You see him teaching them self-defense, serving dinner but not after checking their weight, and in one of the film's most memorable scene telling them the story about the wolf and the lamb, and that scene alone is a showcase of his comedic gifts. These moments are full of irresistible tenderness and even the girls are believable in that role, because they don't act as if they were with Evans but with De Funès, so even with so many small roles, there's never a performance that doesn't ring true. They even manage to outsmart him a few times. And you can tell he knows his girls, their habits, their manners, their languages etc. Not to mention that the film captures a sort of lost coquettish innocence exulting from these little dances, one I'd take over all the bare-ass humping we handle today.
De Funès' movies have always been divided in two, those that aged well, those that didn't and in the late 60's many movies seemed to simply exploit his popularity and give him rather meager scripts where you could throw a few tantrums and mimics and attract one million or two; De Funès wasn't fooled by that and admitted he did a few stinkers, and it's easy to spot them, there's a reliable test to determine if it's a good or bad De Funès, when he relies too much on crazy mimics and grimaces, it means that the film is desperately begging you to laugh, when the film is good enough, De Funès doesn't overplay it.
Another reason the film works is that it cleverly exploits the presence of his son Olivier and doesn't just play him as an obedient and handsome sidekick or foil to his father (uncle in the film). Philippe starts as a naive young man and a pawn of one of his uncle's most cunning scheme (you'd see how far he'd get to keep one of his girls) but there's an evolution all through the film, and his good looks and moderate singing talent contributes to very memorable musical moments, the most defining being the little duet with De Funès while they're pampering two babies. The little tone of this sequence, the intimacy between the two men, redeem all the contrivances of the plot, you know this is a film that trusts its material enough it knows it can get away with a little silliness.
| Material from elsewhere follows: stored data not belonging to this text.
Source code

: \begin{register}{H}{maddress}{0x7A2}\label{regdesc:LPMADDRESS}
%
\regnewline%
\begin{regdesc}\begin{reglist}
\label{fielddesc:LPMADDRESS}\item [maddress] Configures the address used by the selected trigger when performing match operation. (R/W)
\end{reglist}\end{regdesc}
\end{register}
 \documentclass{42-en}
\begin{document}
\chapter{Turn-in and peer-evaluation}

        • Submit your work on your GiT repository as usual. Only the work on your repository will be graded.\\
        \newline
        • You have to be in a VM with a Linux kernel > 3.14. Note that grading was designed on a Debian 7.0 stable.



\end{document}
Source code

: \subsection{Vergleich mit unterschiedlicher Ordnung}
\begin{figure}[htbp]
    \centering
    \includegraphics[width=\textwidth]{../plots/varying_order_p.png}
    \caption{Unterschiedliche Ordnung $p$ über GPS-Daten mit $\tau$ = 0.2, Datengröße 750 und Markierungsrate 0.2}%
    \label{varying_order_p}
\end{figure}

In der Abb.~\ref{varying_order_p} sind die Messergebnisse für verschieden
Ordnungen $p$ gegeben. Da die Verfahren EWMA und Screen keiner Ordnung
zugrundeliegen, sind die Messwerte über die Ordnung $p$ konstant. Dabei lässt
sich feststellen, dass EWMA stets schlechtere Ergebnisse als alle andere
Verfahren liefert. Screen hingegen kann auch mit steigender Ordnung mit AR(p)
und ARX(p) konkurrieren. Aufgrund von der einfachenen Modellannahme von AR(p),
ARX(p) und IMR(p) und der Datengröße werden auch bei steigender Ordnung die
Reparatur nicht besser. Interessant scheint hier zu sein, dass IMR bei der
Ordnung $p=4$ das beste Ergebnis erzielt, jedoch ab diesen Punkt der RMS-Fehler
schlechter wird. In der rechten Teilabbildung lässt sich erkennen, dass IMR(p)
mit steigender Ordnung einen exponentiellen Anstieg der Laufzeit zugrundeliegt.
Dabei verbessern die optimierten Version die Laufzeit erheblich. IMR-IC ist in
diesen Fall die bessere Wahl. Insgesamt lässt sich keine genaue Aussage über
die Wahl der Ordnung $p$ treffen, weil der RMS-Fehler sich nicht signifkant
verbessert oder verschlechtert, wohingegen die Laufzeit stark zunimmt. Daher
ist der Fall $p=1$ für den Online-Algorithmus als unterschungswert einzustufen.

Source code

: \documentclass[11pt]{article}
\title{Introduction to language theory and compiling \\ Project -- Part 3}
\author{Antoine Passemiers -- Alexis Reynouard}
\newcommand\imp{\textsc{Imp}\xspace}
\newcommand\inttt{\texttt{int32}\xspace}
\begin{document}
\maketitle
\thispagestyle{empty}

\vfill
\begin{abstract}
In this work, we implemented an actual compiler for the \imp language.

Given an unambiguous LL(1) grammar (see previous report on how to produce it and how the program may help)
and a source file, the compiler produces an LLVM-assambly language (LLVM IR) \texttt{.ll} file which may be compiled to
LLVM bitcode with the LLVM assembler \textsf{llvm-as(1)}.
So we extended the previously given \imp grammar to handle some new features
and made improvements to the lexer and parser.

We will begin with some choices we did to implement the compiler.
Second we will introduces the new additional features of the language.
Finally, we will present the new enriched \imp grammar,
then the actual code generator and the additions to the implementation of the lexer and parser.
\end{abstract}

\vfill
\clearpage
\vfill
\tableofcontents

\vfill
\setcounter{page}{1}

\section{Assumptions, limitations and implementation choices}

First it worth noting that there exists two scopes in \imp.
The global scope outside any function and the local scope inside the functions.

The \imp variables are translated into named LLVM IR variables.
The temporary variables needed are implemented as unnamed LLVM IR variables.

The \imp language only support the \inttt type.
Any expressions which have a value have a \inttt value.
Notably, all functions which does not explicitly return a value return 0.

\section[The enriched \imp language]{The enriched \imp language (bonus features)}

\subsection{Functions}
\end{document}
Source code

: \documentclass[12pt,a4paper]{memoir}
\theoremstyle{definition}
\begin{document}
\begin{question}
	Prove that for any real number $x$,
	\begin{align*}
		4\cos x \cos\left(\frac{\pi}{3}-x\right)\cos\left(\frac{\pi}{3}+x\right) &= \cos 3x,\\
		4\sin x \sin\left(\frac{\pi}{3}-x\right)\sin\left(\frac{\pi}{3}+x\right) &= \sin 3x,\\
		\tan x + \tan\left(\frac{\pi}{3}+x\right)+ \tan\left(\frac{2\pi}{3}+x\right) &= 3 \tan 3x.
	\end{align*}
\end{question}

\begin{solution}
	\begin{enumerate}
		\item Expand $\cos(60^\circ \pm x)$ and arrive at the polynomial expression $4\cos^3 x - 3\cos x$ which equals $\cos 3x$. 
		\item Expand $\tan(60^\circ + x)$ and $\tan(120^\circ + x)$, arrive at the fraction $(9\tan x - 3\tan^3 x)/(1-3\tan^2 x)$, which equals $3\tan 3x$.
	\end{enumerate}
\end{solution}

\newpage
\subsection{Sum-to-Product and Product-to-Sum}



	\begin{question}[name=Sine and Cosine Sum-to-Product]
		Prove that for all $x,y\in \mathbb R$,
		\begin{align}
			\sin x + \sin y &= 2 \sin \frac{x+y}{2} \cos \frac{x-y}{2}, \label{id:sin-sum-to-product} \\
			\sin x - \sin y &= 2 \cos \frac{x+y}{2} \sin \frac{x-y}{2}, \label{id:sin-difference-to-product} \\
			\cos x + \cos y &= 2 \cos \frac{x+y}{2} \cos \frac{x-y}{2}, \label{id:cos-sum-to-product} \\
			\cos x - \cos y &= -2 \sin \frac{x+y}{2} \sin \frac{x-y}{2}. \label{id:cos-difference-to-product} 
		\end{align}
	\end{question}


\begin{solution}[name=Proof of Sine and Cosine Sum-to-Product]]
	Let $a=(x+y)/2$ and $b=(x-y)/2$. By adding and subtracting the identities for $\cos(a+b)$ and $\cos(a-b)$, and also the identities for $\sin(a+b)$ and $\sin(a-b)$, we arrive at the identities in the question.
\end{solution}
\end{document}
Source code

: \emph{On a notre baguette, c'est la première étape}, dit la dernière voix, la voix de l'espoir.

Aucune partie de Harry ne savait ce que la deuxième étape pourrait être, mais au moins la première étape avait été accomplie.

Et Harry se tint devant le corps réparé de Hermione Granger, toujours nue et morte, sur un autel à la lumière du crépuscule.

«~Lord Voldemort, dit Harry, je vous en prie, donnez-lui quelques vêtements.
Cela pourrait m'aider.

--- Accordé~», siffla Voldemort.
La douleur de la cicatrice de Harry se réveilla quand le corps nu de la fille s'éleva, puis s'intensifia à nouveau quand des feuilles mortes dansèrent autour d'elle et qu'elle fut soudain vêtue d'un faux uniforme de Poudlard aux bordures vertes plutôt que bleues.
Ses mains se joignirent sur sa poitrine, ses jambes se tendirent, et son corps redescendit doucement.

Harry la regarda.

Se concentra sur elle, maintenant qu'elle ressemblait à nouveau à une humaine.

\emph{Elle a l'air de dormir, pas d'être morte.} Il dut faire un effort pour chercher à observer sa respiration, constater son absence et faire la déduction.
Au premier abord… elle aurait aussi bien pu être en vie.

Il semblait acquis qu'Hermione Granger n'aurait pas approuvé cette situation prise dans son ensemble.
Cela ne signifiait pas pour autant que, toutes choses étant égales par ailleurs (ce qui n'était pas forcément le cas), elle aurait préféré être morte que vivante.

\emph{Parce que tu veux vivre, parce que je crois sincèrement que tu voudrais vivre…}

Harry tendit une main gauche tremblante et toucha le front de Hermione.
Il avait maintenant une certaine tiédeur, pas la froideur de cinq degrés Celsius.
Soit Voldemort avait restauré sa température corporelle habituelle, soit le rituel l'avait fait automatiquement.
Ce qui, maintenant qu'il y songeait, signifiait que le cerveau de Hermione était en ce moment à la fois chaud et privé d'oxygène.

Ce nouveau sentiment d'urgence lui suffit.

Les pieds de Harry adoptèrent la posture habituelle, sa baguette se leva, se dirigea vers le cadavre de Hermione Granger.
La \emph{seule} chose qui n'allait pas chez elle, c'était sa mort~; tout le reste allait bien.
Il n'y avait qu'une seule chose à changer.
François de Roubaix's music is catchy and memorable, the outdoors shot in Italy gives it's a nice international flavor and I wonder if some montage sequences weren't ahead of its time, but the bottom-line is that it is one of my favorite De Funès' movie and it's not just nostalgia, many movies I enjoyed as a kid didn't improve that well over the course of the year.
- ElMaruecan82
- Aug 28, 2017
- Permalink
in essence, nice slice from "70's. atmosphere, songs, dance, relationship. at the first few, a film of Louis de Funes, not real different by many others. but this is its great virtue - a story like pretext, the little tyrannic boss and the young women with plots, secrets, charm, Olivier de Funes in middle of feelings, surprises , using teenager humor, clichés - the Sicilian family - confusion and the clear sky. all the tricks of French cinema. and the same force of seduction. because it is nice, amusing, almost lovely. and because the admiration for the work of de Funes remains at high level. this detail is the most important. and the feeling after the end of film. like delicate flavor of a lost innocent age. so, a good option for relax.